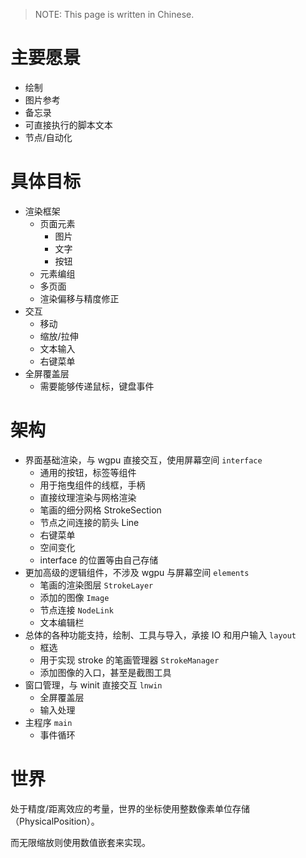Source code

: > NOTE: This page is written in Chinese.

# 主要愿景
- 绘制
- 图片参考
- 备忘录
- 可直接执行的脚本文本
- 节点/自动化

# 具体目标
- 渲染框架
    - 页面元素
        - 图片
        - 文字
        - 按钮
    - 元素编组
    - 多页面
    - 渲染偏移与精度修正
- 交互
    - 移动
    - 缩放/拉伸
    - 文本输入
    - 右键菜单
- 全屏覆盖层
    - 需要能够传递鼠标，键盘事件

# 架构
- 界面基础渲染，与 wgpu 直接交互，使用屏幕空间 `interface`
    - 通用的按钮，标签等组件
    - 用于拖曳组件的线框，手柄
    - 直接纹理渲染与网格渲染
    - 笔画的细分网格 StrokeSection
    - 节点之间连接的箭头 Line
    - 右键菜单
    - 空间变化
    - interface 的位置等由自己存储
- 更加高级的逻辑组件，不涉及 wgpu 与屏幕空间 `elements`
    - 笔画的渲染图层 `StrokeLayer`
    - 添加的图像 `Image`
    - 节点连接 `NodeLink`
    - 文本编辑栏
- 总体的各种功能支持，绘制、工具与导入，承接 IO 和用户输入 `layout`
    - 框选
    - 用于实现 stroke 的笔画管理器 `StrokeManager`
    - 添加图像的入口，甚至是截图工具
- 窗口管理，与 winit 直接交互 `lnwin`
    - 全屏覆盖层
    - 输入处理
- 主程序 `main`
    - 事件循环

# 世界
处于精度/距离效应的考量，世界的坐标使用整数像素单位存储（PhysicalPosition）。

而无限缩放则使用数值嵌套来实现。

* * *

(WHAT YOU NEED TO DO): Copy the data word for word and omit every picture.

(FINISHED EXERCISE):
Source code

: > NOTE: This page is written in Chinese.

# 主要愿景
- 绘制
- 图片参考
- 备忘录
- 可直接执行的脚本文本
- 节点/自动化

# 具体目标
- 渲染框架
    - 页面元素
        - 图片
        - 文字
        - 按钮
    - 元素编组
    - 多页面
    - 渲染偏移与精度修正
- 交互
    - 移动
    - 缩放/拉伸
    - 文本输入
    - 右键菜单
- 全屏覆盖层
    - 需要能够传递鼠标，键盘事件

# 架构
- 界面基础渲染，与 wgpu 直接交互，使用屏幕空间 `interface`
    - 通用的按钮，标签等组件
    - 用于拖曳组件的线框，手柄
    - 直接纹理渲染与网格渲染
    - 笔画的细分网格 StrokeSection
    - 节点之间连接的箭头 Line
    - 右键菜单
    - 空间变化
    - interface 的位置等由自己存储
- 更加高级的逻辑组件，不涉及 wgpu 与屏幕空间 `elements`
    - 笔画的渲染图层 `StrokeLayer`
    - 添加的图像 `Image`
    - 节点连接 `NodeLink`
    - 文本编辑栏
- 总体的各种功能支持，绘制、工具与导入，承接 IO 和用户输入 `layout`
    - 框选
    - 用于实现 stroke 的笔画管理器 `StrokeManager`
    - 添加图像的入口，甚至是截图工具
- 窗口管理，与 winit 直接交互 `lnwin`
    - 全屏覆盖层
    - 输入处理
- 主程序 `main`
    - 事件循环

# 世界
处于精度/距离效应的考量，世界的坐标使用整数像素单位存储（PhysicalPosition）。

而无限缩放则使用数值嵌套来实现。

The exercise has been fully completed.